■ **TASK ITEM**
Check every line below for the string "杂言韵语". Copy the ones that have it.

***** RECORDED INFORMATION

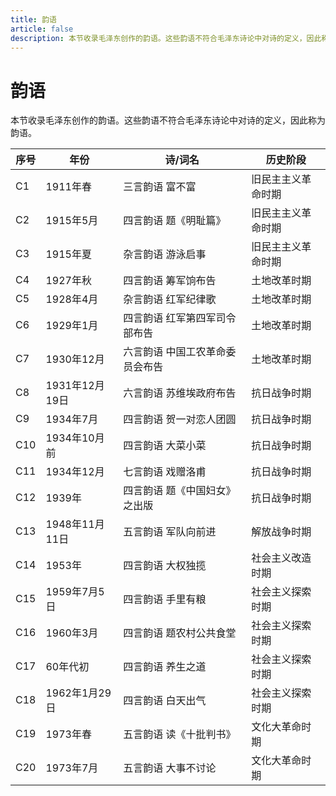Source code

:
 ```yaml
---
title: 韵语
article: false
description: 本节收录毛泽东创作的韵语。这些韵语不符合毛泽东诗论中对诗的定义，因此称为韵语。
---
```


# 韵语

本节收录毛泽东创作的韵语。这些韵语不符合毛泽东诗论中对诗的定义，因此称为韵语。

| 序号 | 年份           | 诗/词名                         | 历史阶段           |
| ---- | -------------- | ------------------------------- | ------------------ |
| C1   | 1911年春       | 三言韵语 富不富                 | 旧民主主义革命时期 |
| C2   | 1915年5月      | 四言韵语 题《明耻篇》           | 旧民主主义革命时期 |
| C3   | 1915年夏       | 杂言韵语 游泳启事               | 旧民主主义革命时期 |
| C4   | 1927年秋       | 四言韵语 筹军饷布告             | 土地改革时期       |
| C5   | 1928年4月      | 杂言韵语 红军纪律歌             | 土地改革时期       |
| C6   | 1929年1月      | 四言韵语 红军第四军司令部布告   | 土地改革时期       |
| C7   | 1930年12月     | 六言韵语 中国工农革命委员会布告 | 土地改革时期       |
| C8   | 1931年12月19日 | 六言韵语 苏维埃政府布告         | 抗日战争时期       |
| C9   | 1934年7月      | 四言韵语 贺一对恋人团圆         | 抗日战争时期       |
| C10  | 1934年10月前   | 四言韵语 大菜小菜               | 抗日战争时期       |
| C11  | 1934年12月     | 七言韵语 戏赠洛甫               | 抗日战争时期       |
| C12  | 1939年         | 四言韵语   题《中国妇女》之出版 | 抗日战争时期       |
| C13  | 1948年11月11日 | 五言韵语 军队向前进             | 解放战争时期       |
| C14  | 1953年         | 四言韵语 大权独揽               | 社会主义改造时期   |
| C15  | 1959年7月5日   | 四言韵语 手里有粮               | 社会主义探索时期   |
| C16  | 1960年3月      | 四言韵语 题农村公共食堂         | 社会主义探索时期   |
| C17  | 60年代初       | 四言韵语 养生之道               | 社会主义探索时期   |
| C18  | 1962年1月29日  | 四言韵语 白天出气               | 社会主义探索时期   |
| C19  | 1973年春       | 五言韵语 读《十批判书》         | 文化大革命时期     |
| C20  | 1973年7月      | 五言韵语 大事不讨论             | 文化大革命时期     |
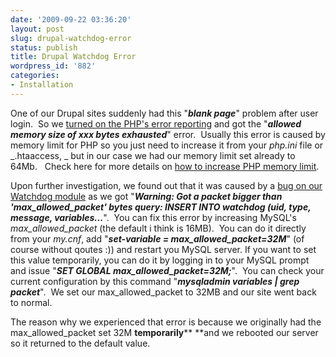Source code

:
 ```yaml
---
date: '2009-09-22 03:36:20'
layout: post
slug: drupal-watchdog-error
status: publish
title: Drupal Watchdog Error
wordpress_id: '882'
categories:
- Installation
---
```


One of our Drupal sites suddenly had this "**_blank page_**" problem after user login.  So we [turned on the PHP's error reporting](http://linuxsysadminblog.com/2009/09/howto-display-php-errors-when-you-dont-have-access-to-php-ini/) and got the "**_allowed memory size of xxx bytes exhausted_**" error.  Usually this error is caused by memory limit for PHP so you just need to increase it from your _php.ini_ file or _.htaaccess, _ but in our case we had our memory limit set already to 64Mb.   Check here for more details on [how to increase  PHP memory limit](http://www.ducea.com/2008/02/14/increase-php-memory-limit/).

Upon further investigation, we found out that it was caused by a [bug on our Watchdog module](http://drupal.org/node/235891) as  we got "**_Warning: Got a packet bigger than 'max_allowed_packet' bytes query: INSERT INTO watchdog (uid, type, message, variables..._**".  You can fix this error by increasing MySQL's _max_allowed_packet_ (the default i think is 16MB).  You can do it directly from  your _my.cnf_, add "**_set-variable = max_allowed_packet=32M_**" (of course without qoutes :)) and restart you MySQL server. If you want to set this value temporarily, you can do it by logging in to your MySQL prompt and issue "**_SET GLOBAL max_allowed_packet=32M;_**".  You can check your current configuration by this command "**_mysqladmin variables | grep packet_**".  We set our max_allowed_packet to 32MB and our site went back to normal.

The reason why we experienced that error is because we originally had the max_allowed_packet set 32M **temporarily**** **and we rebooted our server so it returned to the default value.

**********

■ **OUTPUT OF THE TASK**
| C3   | 1915年夏       | 杂言韵语 游泳启事               | 旧民主主义革命时期 |
| C5   | 1928年4月      | 杂言韵语 红军纪律歌             | 土地改革时期       |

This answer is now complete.